By such an extended circle of acquaintance, Sir William was led into an interesting and extensive correspondence, for which he evidently had a high relish, although almost the only relic of his talents in composition is an "Account of the Life and Writings of James Beattie, LL.D.," author of the "Essay on Truth" (in answer to some of the Essays of David Hume, the celebrated philosopher and historian) —"The Minstrel," &c. This work was published in 180G, and has passed through three or four editions. It includes many original letters of his early and esteemed friend, and is an excellent specimen of what might have been expected from Sir William's pen, had not perhaps higher and more important duties engrossed the greater portion of his time.

Sir William's circle of friends, however, was by no means confined to men of professional literary talents, or to those who might benefit by his patronage: he was intimately acquainted with Lord Melville and with Mr. Pitt, who had frequent interviews with Sir William on subjects of finance. In short, his house in Edinburgh was the resort of all ranks ; and few foreigners of distinction visited Scotland without having letters of introduction to him. He was frequently offered a seat in Parliament, both for the city of Edinburgh and the county of Aberdeen, but he uniformly declined the honour; in doing so he sacrificed the gratification of a laudable ambition to a sense of duty, which he conceived to be limited to the sphere in which he had already been the promoter of so many benefits. From similar praiseworthy motives, he also declined the honour of an Irish Peerage, proposed to him by Mr. Pitt in 1799.

The health of Sir William began to decline in 1791, at which period he had a severe illness, and in 1802 Lady Forbes died, a circumstance which sensibly affected his spirits. On his return from London in 180G, whither he had been summoned as a witness on Lord Melville's trial, he began to feel symptoms of decay; and after having been confined to the house from the 28th June, he expired on the 12th November, 1806, surrounded by his friends, and inspired by every hope which a virtuous and useful life is so capable of affording. Sir William had a large family; besides his eldest son and successor, he left Lord Medwyn, Mr.

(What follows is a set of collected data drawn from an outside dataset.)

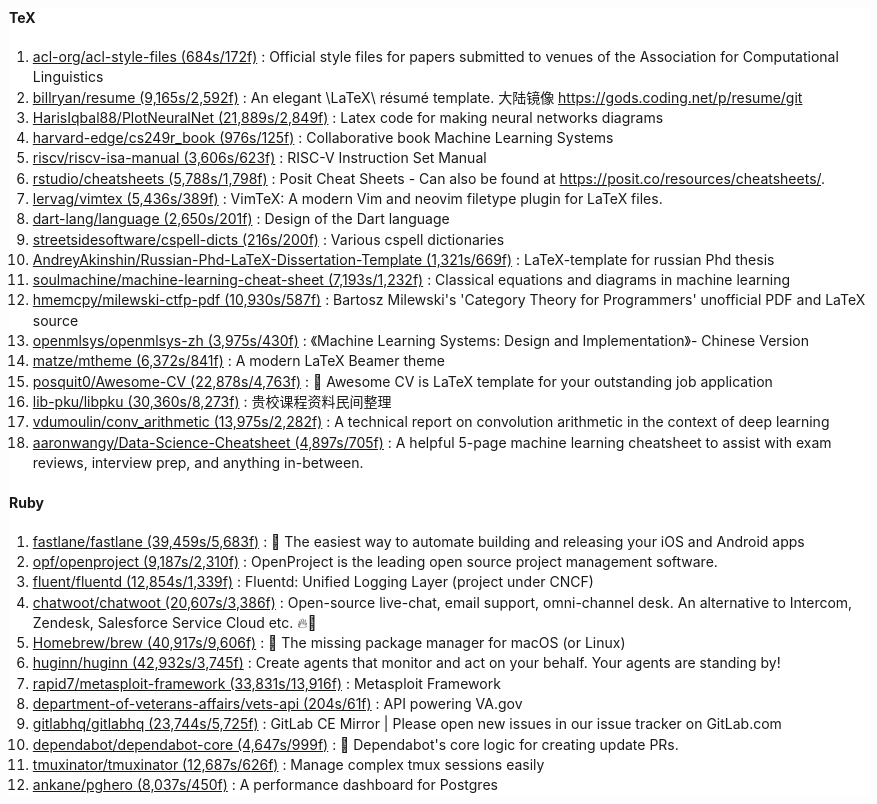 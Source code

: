 #### TeX
1. [acl-org/acl-style-files (684s/172f)](https://github.com/acl-org/acl-style-files) : Official style files for papers submitted to venues of the Association for Computational Linguistics
2. [billryan/resume (9,165s/2,592f)](https://github.com/billryan/resume) : An elegant \LaTeX\ résumé template. 大陆镜像 https://gods.coding.net/p/resume/git
3. [HarisIqbal88/PlotNeuralNet (21,889s/2,849f)](https://github.com/HarisIqbal88/PlotNeuralNet) : Latex code for making neural networks diagrams
4. [harvard-edge/cs249r_book (976s/125f)](https://github.com/harvard-edge/cs249r_book) : Collaborative book Machine Learning Systems
5. [riscv/riscv-isa-manual (3,606s/623f)](https://github.com/riscv/riscv-isa-manual) : RISC-V Instruction Set Manual
6. [rstudio/cheatsheets (5,788s/1,798f)](https://github.com/rstudio/cheatsheets) : Posit Cheat Sheets - Can also be found at https://posit.co/resources/cheatsheets/.
7. [lervag/vimtex (5,436s/389f)](https://github.com/lervag/vimtex) : VimTeX: A modern Vim and neovim filetype plugin for LaTeX files.
8. [dart-lang/language (2,650s/201f)](https://github.com/dart-lang/language) : Design of the Dart language
9. [streetsidesoftware/cspell-dicts (216s/200f)](https://github.com/streetsidesoftware/cspell-dicts) : Various cspell dictionaries
10. [AndreyAkinshin/Russian-Phd-LaTeX-Dissertation-Template (1,321s/669f)](https://github.com/AndreyAkinshin/Russian-Phd-LaTeX-Dissertation-Template) : LaTeX-template for russian Phd thesis
11. [soulmachine/machine-learning-cheat-sheet (7,193s/1,232f)](https://github.com/soulmachine/machine-learning-cheat-sheet) : Classical equations and diagrams in machine learning
12. [hmemcpy/milewski-ctfp-pdf (10,930s/587f)](https://github.com/hmemcpy/milewski-ctfp-pdf) : Bartosz Milewski's 'Category Theory for Programmers' unofficial PDF and LaTeX source
13. [openmlsys/openmlsys-zh (3,975s/430f)](https://github.com/openmlsys/openmlsys-zh) : 《Machine Learning Systems: Design and Implementation》- Chinese Version
14. [matze/mtheme (6,372s/841f)](https://github.com/matze/mtheme) : A modern LaTeX Beamer theme
15. [posquit0/Awesome-CV (22,878s/4,763f)](https://github.com/posquit0/Awesome-CV) : 📄 Awesome CV is LaTeX template for your outstanding job application
16. [lib-pku/libpku (30,360s/8,273f)](https://github.com/lib-pku/libpku) : 贵校课程资料民间整理
17. [vdumoulin/conv_arithmetic (13,975s/2,282f)](https://github.com/vdumoulin/conv_arithmetic) : A technical report on convolution arithmetic in the context of deep learning
18. [aaronwangy/Data-Science-Cheatsheet (4,897s/705f)](https://github.com/aaronwangy/Data-Science-Cheatsheet) : A helpful 5-page machine learning cheatsheet to assist with exam reviews, interview prep, and anything in-between.

#### Ruby
1. [fastlane/fastlane (39,459s/5,683f)](https://github.com/fastlane/fastlane) : 🚀 The easiest way to automate building and releasing your iOS and Android apps
2. [opf/openproject (9,187s/2,310f)](https://github.com/opf/openproject) : OpenProject is the leading open source project management software.
3. [fluent/fluentd (12,854s/1,339f)](https://github.com/fluent/fluentd) : Fluentd: Unified Logging Layer (project under CNCF)
4. [chatwoot/chatwoot (20,607s/3,386f)](https://github.com/chatwoot/chatwoot) : Open-source live-chat, email support, omni-channel desk. An alternative to Intercom, Zendesk, Salesforce Service Cloud etc. 🔥💬
5. [Homebrew/brew (40,917s/9,606f)](https://github.com/Homebrew/brew) : 🍺 The missing package manager for macOS (or Linux)
6. [huginn/huginn (42,932s/3,745f)](https://github.com/huginn/huginn) : Create agents that monitor and act on your behalf. Your agents are standing by!
7. [rapid7/metasploit-framework (33,831s/13,916f)](https://github.com/rapid7/metasploit-framework) : Metasploit Framework
8. [department-of-veterans-affairs/vets-api (204s/61f)](https://github.com/department-of-veterans-affairs/vets-api) : API powering VA.gov
9. [gitlabhq/gitlabhq (23,744s/5,725f)](https://github.com/gitlabhq/gitlabhq) : GitLab CE Mirror | Please open new issues in our issue tracker on GitLab.com
10. [dependabot/dependabot-core (4,647s/999f)](https://github.com/dependabot/dependabot-core) : 🤖 Dependabot's core logic for creating update PRs.
11. [tmuxinator/tmuxinator (12,687s/626f)](https://github.com/tmuxinator/tmuxinator) : Manage complex tmux sessions easily
12. [ankane/pghero (8,037s/450f)](https://github.com/ankane/pghero) : A performance dashboard for Postgres
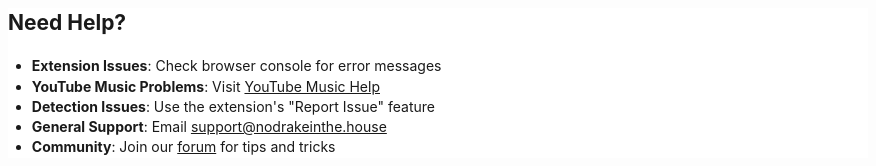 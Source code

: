 
## Need Help?

- **Extension Issues**: Check browser console for error messages
- **YouTube Music Problems**: Visit [YouTube Music Help](https://support.google.com/youtubemusic)
- **Detection Issues**: Use the extension's "Report Issue" feature
- **General Support**: Email [support@nodrakeinthe.house](mailto:support@nodrakeinthe.house)
- **Community**: Join our [forum](https://community.nodrakeinthe.house) for tips and tricks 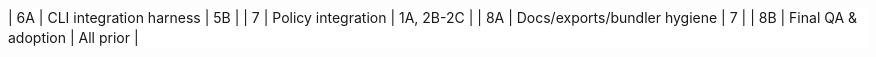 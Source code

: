 | 6A    | CLI integration harness      | 5B           |
| 7     | Policy integration           | 1A, 2B-2C    |
| 8A    | Docs/exports/bundler hygiene | 7            |
| 8B    | Final QA & adoption          | All prior    |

George Forbes, and five daughters, four of whom are now married—Lady Wood, Mrs. M'Donnell of Glengarry, Mrs. M'Kenzie of Portmore, and Mrs. Skene of Rubislaw. His successor, Sir William, was cut off in the middle of his years and usefulness, leaving three sons. The eldest, Sir John Stuart Forbes, who succeeded him in the title and estates, married a daughter of the late Marquis of Lothian; the second, Charles, is a banker in the firm of Sir William Forbes & Co.; and the third, James, is at present Professor of Natural Philosophy in the University of Edinburgh.

The scene represented in the background of the Print is referable to the charity almost daily bestowed by Sir William on a number of "pensioners," who were in the habit of frequenting the Parliament Square at stated periods, where they were certain of meeting their benefactor as he entered or retired from the banking-house. The same practice is still continued by several of the partners of that respectable firm.